RECORDS PROVIDED Start Marker

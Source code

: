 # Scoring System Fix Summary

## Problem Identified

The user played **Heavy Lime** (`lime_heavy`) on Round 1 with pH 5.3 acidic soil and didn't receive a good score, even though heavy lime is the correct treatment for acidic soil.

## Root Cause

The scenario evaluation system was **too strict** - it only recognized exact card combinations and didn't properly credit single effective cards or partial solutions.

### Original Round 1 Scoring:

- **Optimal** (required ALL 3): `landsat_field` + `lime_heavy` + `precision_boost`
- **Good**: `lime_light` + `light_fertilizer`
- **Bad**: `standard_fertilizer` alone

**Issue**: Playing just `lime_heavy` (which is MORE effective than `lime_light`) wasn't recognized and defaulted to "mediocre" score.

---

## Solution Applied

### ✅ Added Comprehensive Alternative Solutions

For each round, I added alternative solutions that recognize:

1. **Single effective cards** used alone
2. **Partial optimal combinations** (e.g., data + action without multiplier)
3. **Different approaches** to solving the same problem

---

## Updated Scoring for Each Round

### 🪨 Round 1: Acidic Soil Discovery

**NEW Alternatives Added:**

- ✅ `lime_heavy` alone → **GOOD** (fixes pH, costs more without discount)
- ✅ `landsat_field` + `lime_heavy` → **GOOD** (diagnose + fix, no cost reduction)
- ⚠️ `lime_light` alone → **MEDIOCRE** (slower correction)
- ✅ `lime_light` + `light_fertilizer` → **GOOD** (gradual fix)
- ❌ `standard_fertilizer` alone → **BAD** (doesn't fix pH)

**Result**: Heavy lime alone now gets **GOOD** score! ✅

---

RECORDS PROVIDED End Marker
RECORDS PROVIDED Start Marker

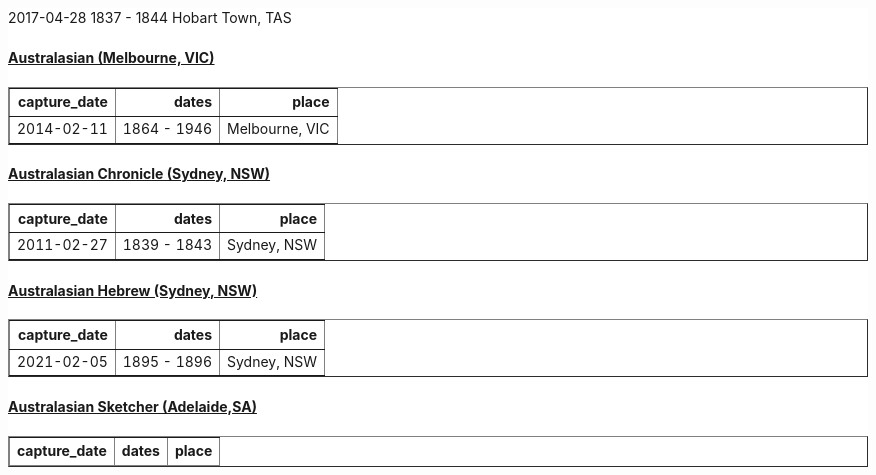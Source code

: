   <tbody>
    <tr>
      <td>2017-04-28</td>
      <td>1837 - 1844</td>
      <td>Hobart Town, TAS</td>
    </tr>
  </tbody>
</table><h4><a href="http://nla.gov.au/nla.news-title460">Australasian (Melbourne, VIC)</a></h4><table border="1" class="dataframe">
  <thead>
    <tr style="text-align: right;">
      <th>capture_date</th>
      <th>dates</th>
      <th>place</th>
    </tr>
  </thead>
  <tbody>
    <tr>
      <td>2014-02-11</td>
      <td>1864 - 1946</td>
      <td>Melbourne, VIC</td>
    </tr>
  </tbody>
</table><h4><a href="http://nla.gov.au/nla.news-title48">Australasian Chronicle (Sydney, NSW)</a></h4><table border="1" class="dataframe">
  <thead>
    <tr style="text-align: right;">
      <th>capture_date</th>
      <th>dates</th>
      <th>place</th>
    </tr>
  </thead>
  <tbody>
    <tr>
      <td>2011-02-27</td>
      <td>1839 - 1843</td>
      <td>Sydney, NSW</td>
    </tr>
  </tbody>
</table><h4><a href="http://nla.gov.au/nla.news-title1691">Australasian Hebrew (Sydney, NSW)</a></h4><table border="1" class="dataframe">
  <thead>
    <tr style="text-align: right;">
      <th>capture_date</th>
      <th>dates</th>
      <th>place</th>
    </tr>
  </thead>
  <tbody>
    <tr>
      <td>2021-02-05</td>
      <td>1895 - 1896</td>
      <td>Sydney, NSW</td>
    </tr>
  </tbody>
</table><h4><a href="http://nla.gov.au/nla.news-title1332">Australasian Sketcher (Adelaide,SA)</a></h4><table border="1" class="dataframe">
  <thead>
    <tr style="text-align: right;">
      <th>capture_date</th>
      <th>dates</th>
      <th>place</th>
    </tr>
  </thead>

RECORDS PROVIDED End Marker
RECORDS PROVIDED Start Marker

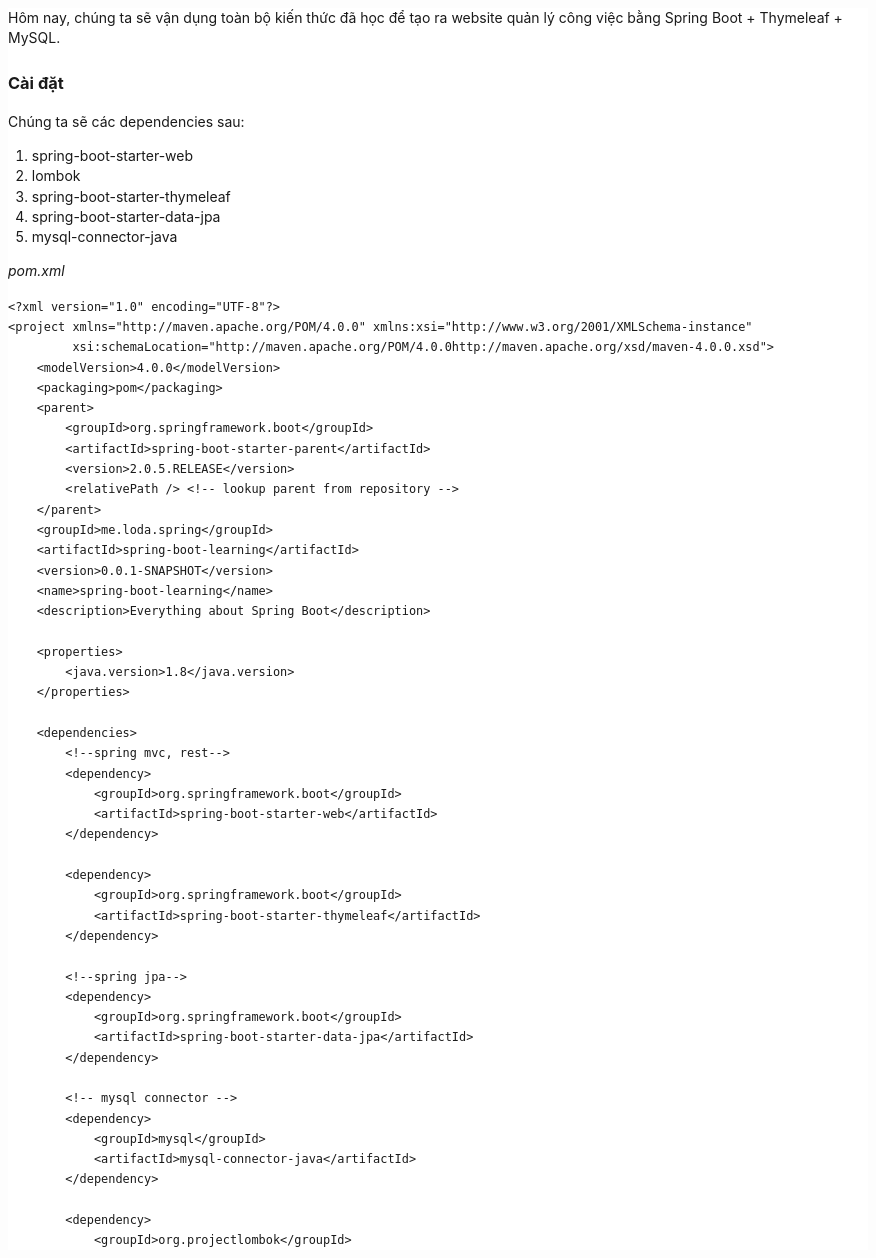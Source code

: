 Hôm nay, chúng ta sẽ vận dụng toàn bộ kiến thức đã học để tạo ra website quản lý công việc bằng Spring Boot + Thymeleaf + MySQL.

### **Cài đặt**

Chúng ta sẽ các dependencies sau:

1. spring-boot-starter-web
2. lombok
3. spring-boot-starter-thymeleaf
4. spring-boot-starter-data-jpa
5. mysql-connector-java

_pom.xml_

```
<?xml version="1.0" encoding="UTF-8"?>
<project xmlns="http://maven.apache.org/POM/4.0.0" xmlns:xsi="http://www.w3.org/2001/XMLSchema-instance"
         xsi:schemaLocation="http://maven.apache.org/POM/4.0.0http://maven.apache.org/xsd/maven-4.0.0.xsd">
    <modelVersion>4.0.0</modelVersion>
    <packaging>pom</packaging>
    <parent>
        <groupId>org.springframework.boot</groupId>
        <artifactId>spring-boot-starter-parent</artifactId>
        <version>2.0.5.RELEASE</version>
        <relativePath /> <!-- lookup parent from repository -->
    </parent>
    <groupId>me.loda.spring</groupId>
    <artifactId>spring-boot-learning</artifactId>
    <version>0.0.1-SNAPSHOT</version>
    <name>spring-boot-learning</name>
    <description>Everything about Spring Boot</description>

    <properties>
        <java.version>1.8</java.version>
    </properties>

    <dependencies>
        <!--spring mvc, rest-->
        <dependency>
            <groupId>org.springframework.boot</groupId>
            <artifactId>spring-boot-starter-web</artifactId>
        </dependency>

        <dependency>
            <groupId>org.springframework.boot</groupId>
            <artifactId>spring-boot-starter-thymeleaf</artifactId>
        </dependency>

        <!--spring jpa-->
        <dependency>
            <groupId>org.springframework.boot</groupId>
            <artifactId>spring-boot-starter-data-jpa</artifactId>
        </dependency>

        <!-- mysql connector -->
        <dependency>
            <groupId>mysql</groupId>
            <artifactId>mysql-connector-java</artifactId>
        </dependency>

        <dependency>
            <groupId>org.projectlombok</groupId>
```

RECORDS PROVIDED End Marker

## THE TASK
Look through the data above. Copy every line with the string "learning" in it.

## REPLY TO THE TASK
    <artifactId>spring-boot-learning</artifactId>
    <name>spring-boot-learning</name>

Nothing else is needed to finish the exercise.